Convenience is a selling point for the 50-plus wineries and tasting rooms in Loudoun County, Virginia—after all, the county is only about 25 miles west of Washington, D.C. and is home to Dulles International Airport. Now, the recent expansion of the Washington Metro Silver Line to the airport and beyond has made it even easier to explore “D.C.’s Wine Country.”
Local tour operators are taking advantage, with some picking up groups at the airport and at Metro stations. Today, I’ve booked just such a jaunt with Cork & Keg Tours. Renee Ventrice, who cofounded the company with her husband after they both retired from the military, picks me up at Dulles in her Mercedes-Benz Sprinter van, which can hold up to 13 passengers and is equipped with plush seating, TVs, and a sparkling wine bar.

“When we first started coming to wine country [20 years ago], there were only four or five wineries, and the wine, quite honestly, wasn’t good,” Ventrice tells me. “In the past 15 years, it has exploded. They’re planting varieties that work better here, and there are better winemakers, and that’s resulting in world-class wines.”
It’s about a 30-minute drive through rolling green hills to our first stop of the day, Williams Gap Vineyard. In the hilltop tasting room, I snack on an Italian panini while sipping estate petit manseng and cabernet franc. “Our focus is definitely on providing high-quality wines, but all from the estate,” says tasting room manager Bridgette Smith. “It’s important that when you see Williams Gap on the label, you know it’s from here.”
From here, we head north, past horse farms and bed and breakfasts, to Breaux Vineyards. A 400-acre estate surrounding a mansion with ironwork that evokes New Orleans, the property produces Bordeaux varietals as well as a tasty, well-aged nebbiolo. Next, we double back through the quaint town of Hillsboro to Walsh Family Wine. Co-owners Sarah and Nate Walsh produce mostly single-vineyard wines—everything from merlot to tannat to albariño—and also run a Winemaker’s Studio, where up-and-coming vintners can try their hand at the craft.

“There aren’t a lot of things that anchor us to a place anymore,” Nate Walsh says of his focus on vineyard-designated wines, “and wine can be one of those things that celebrates a very specific place.” No matter the place, four tastings is ambitious for one day, but Ventrice, who’s almost as bubbly as the cava in the van, insists we make one more stop, at Stone Tower Winery. One of the highlights here is the Wild Boar Porton, a fortified wine made with the local grape variety Norton, which I try while looking out over the scenic Hogback Mountain property.

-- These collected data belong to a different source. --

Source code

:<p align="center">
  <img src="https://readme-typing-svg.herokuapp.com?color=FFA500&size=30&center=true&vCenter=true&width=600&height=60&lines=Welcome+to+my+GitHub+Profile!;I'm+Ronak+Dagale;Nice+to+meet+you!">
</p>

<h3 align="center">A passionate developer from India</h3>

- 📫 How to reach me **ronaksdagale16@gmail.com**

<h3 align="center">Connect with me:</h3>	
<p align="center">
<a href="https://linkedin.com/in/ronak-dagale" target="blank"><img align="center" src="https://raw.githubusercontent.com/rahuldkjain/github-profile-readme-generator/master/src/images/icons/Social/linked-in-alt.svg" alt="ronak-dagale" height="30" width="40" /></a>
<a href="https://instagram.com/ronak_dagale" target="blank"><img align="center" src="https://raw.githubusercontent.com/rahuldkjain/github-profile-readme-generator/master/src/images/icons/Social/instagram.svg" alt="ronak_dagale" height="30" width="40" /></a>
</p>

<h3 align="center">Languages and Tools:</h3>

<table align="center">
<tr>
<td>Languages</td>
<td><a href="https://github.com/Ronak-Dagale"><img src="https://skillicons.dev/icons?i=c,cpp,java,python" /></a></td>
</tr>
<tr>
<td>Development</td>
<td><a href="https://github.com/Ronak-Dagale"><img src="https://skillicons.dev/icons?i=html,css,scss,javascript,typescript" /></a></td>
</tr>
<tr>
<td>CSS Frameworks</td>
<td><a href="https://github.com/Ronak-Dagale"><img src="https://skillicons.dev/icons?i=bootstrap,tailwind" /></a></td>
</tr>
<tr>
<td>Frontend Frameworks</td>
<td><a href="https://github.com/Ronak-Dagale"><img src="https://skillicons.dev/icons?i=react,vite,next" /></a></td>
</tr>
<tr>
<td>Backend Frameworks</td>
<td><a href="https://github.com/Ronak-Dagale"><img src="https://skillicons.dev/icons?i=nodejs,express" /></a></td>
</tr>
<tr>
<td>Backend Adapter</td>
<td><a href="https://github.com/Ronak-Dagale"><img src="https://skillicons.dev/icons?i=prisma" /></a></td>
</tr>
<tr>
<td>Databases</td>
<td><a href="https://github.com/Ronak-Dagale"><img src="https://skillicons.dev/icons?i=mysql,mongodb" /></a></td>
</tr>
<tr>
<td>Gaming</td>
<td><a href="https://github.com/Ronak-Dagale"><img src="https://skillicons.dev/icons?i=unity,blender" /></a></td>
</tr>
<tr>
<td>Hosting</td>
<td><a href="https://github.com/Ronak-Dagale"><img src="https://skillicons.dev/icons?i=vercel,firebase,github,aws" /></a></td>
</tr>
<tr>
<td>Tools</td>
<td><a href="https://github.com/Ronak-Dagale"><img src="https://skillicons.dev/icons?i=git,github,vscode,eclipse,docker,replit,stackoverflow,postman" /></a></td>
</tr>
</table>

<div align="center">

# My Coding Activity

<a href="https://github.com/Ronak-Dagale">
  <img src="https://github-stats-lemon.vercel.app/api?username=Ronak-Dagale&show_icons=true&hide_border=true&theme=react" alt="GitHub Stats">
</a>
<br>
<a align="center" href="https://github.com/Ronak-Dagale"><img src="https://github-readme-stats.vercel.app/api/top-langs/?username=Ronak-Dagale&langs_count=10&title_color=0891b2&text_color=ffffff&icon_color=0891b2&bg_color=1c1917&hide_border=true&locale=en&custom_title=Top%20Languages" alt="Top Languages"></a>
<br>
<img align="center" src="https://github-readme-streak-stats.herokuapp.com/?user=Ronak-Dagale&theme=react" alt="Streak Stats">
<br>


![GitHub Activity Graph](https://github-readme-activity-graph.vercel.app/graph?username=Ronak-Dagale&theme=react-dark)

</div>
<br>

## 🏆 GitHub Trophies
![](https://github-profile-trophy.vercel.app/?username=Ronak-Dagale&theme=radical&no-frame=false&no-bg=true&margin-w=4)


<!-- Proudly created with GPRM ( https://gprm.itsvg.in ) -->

I’m about to turn into a pumpkin, so while there are other spots I want to hit—pioneering Chrysalis, award-winning Sunset Hills—we’re off to Leesburg’s Lansdowne Resort, where I’ve booked a room for the night. Ventrice drops me off with a hug, and after a dinner of Chesapeake rockfish downstairs at Piedmont’s, I’m off to bed to count sheep. Wait, are those wooly critters jumping over grapevines?